-------- RECORDS FOR PROCESSING

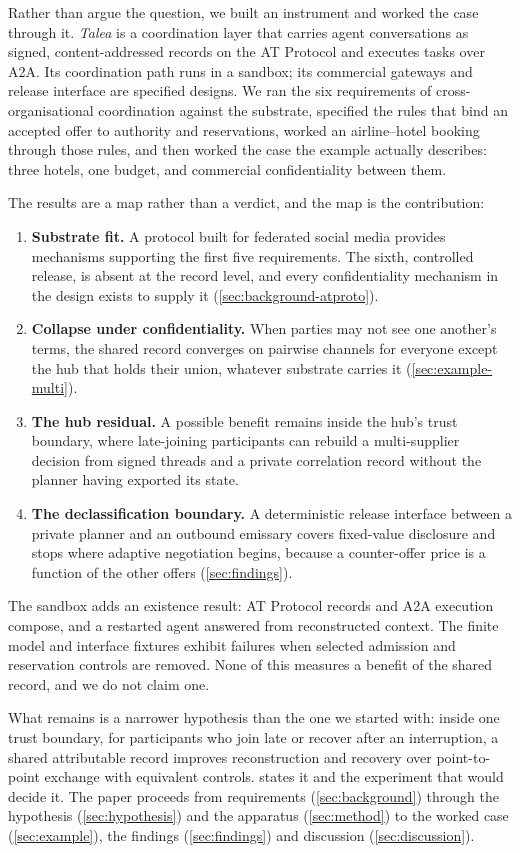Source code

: Rather than argue the question, we built an instrument and worked the case through it. \emph{Talea} is a coordination layer that carries agent conversations as signed, content-addressed records on the AT Protocol and executes tasks over A2A. Its coordination path runs in a sandbox; its commercial gateways and release interface are specified designs. We ran the six requirements of cross-organisational coordination against the substrate, specified the rules that bind an accepted offer to authority and reservations, worked an airline--hotel booking through those rules, and then worked the case the example actually describes: three hotels, one budget, and commercial confidentiality between them.

The results are a map rather than a verdict, and the map is the contribution:
\begin{enumerate}[leftmargin=*]
  \item \textbf{Substrate fit.} A protocol built for federated social media provides mechanisms supporting the first five requirements. The sixth, controlled release, is absent at the record level, and every confidentiality mechanism in the design exists to supply it (\cref{sec:background-atproto}).
  \item \textbf{Collapse under confidentiality.} When parties may not see one another's terms, the shared record converges on pairwise channels for everyone except the hub that holds their union, whatever substrate carries it (\cref{sec:example-multi}).
  \item \textbf{The hub residual.} A possible benefit remains inside the hub's trust boundary, where late-joining participants can rebuild a multi-supplier decision from signed threads and a private correlation record without the planner having exported its state.
  \item \textbf{The declassification boundary.} A deterministic release interface between a private planner and an outbound emissary covers fixed-value disclosure and stops where adaptive negotiation begins, because a counter-offer price is a function of the other offers (\cref{sec:findings}).
\end{enumerate}
The sandbox adds an existence result: AT Protocol records and A2A execution compose, and a restarted agent answered from reconstructed context. The finite model and interface fixtures exhibit failures when selected admission and reservation controls are removed. None of this measures a benefit of the shared record, and we do not claim one.

What remains is a narrower hypothesis than the one we started with: inside one trust boundary, for participants who join late or recover after an interruption, a shared attributable record improves reconstruction and recovery over point-to-point exchange with equivalent controls.  states it and the experiment that would decide it. The paper proceeds from requirements (\cref{sec:background}) through the hypothesis (\cref{sec:hypothesis}) and the apparatus (\cref{sec:method}) to the worked case (\cref{sec:example}), the findings (\cref{sec:findings}) and discussion (\cref{sec:discussion}).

----------------

• WORK TO BE COMPLETED:
Give an exact copy of every line from the one holding "A deterministic release" through the end of the records, both included, and no other lines.

• ANSWER BOX:
  \item \textbf{The declassification boundary.} A deterministic release interface between a private planner and an outbound emissary covers fixed-value disclosure and stops where adaptive negotiation begins, because a counter-offer price is a function of the other offers (\cref{sec:findings}).
\end{enumerate}
The sandbox adds an existence result: AT Protocol records and A2A execution compose, and a restarted agent answered from reconstructed context. The finite model and interface fixtures exhibit failures when selected admission and reservation controls are removed. None of this measures a benefit of the shared record, and we do not claim one.

What remains is a narrower hypothesis than the one we started with: inside one trust boundary, for participants who join late or recover after an interruption, a shared attributable record improves reconstruction and recovery over point-to-point exchange with equivalent controls.  states it and the experiment that would decide it. The paper proceeds from requirements (\cref{sec:background}) through the hypothesis (\cref{sec:hypothesis}) and the apparatus (\cref{sec:method}) to the worked case (\cref{sec:example}), the findings (\cref{sec:findings}) and discussion (\cref{sec:discussion}).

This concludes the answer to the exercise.